◆ **How to complete this task**:
Below are some records; reproduce them exactly.

★ ★ ★ ★ ★ ★ ★

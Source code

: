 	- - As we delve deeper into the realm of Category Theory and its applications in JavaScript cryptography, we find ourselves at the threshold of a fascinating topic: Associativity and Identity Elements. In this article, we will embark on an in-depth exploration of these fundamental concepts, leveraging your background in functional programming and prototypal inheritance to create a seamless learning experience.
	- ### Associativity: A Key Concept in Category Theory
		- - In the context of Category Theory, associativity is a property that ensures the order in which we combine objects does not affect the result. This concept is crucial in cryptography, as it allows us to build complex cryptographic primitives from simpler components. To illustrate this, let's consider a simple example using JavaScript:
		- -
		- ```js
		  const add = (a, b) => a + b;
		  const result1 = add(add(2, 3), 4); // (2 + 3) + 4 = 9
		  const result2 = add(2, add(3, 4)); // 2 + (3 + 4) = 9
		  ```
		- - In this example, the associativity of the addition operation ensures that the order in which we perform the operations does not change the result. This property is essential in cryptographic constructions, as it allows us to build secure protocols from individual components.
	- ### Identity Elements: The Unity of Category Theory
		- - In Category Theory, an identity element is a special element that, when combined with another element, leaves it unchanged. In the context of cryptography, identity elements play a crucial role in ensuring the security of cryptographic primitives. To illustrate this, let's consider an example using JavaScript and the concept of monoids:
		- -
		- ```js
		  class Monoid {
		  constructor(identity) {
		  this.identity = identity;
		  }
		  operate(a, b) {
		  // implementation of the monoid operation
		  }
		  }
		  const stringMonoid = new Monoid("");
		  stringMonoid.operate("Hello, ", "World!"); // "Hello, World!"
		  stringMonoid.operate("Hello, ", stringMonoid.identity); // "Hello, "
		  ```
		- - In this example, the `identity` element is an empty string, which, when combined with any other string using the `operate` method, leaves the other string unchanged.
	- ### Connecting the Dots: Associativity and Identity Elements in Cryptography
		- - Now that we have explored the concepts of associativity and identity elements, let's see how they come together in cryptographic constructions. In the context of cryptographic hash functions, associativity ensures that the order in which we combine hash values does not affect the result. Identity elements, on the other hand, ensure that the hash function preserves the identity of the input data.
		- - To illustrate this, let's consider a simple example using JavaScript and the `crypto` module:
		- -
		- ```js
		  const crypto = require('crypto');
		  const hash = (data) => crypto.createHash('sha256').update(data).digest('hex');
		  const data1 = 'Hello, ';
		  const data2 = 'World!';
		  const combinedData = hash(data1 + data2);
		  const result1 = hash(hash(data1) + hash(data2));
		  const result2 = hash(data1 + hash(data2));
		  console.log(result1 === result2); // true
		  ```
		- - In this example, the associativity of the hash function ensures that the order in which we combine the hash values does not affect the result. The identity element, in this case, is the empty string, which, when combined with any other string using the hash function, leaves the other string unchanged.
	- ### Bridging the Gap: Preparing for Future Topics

★ ★ ★ ★ ★ ★ ★

◆ **Exercise response**:
Source code

: 	- - As we delve deeper into the realm of Category Theory and its applications in JavaScript cryptography, we find ourselves at the threshold of a fascinating topic: Associativity and Identity Elements. In this article, we will embark on an in-depth exploration of these fundamental concepts, leveraging your background in functional programming and prototypal inheritance to create a seamless learning experience.
	- ### Associativity: A Key Concept in Category Theory
		- - In the context of Category Theory, associativity is a property that ensures the order in which we combine objects does not affect the result. This concept is crucial in cryptography, as it allows us to build complex cryptographic primitives from simpler components. To illustrate this, let's consider a simple example using JavaScript:
		- -
		- ```js
		  const add = (a, b) => a + b;
		  const result1 = add(add(2, 3), 4); // (2 + 3) + 4 = 9
		  const result2 = add(2, add(3, 4)); // 2 + (3 + 4) = 9
		  ```
		- - In this example, the associativity of the addition operation ensures that the order in which we perform the operations does not change the result. This property is essential in cryptographic constructions, as it allows us to build secure protocols from individual components.
	- ### Identity Elements: The Unity of Category Theory
		- - In Category Theory, an identity element is a special element that, when combined with another element, leaves it unchanged. In the context of cryptography, identity elements play a crucial role in ensuring the security of cryptographic primitives. To illustrate this, let's consider an example using JavaScript and the concept of monoids:
		- -
		- ```js
		  class Monoid {
		  constructor(identity) {
		  this.identity = identity;
		  }
		  operate(a, b) {
		  // implementation of the monoid operation
		  }
		  }
		  const stringMonoid = new Monoid("");
		  stringMonoid.operate("Hello, ", "World!"); // "Hello, World!"
		  stringMonoid.operate("Hello, ", stringMonoid.identity); // "Hello, "
		  ```
		- - In this example, the `identity` element is an empty string, which, when combined with any other string using the `operate` method, leaves the other string unchanged.
	- ### Connecting the Dots: Associativity and Identity Elements in Cryptography
		- - Now that we have explored the concepts of associativity and identity elements, let's see how they come together in cryptographic constructions. In the context of cryptographic hash functions, associativity ensures that the order in which we combine hash values does not affect the result. Identity elements, on the other hand, ensure that the hash function preserves the identity of the input data.
		- - To illustrate this, let's consider a simple example using JavaScript and the `crypto` module:
		- -
		- ```js
		  const crypto = require('crypto');
		  const hash = (data) => crypto.createHash('sha256').update(data).digest('hex');
		  const data1 = 'Hello, ';
		  const data2 = 'World!';
		  const combinedData = hash(data1 + data2);
		  const result1 = hash(hash(data1) + hash(data2));
		  const result2 = hash(data1 + hash(data2));
		  console.log(result1 === result2); // true
		  ```
		- - In this example, the associativity of the hash function ensures that the order in which we combine the hash values does not affect the result. The identity element, in this case, is the empty string, which, when combined with any other string using the hash function, leaves the other string unchanged.
	- ### Bridging the Gap: Preparing for Future Topics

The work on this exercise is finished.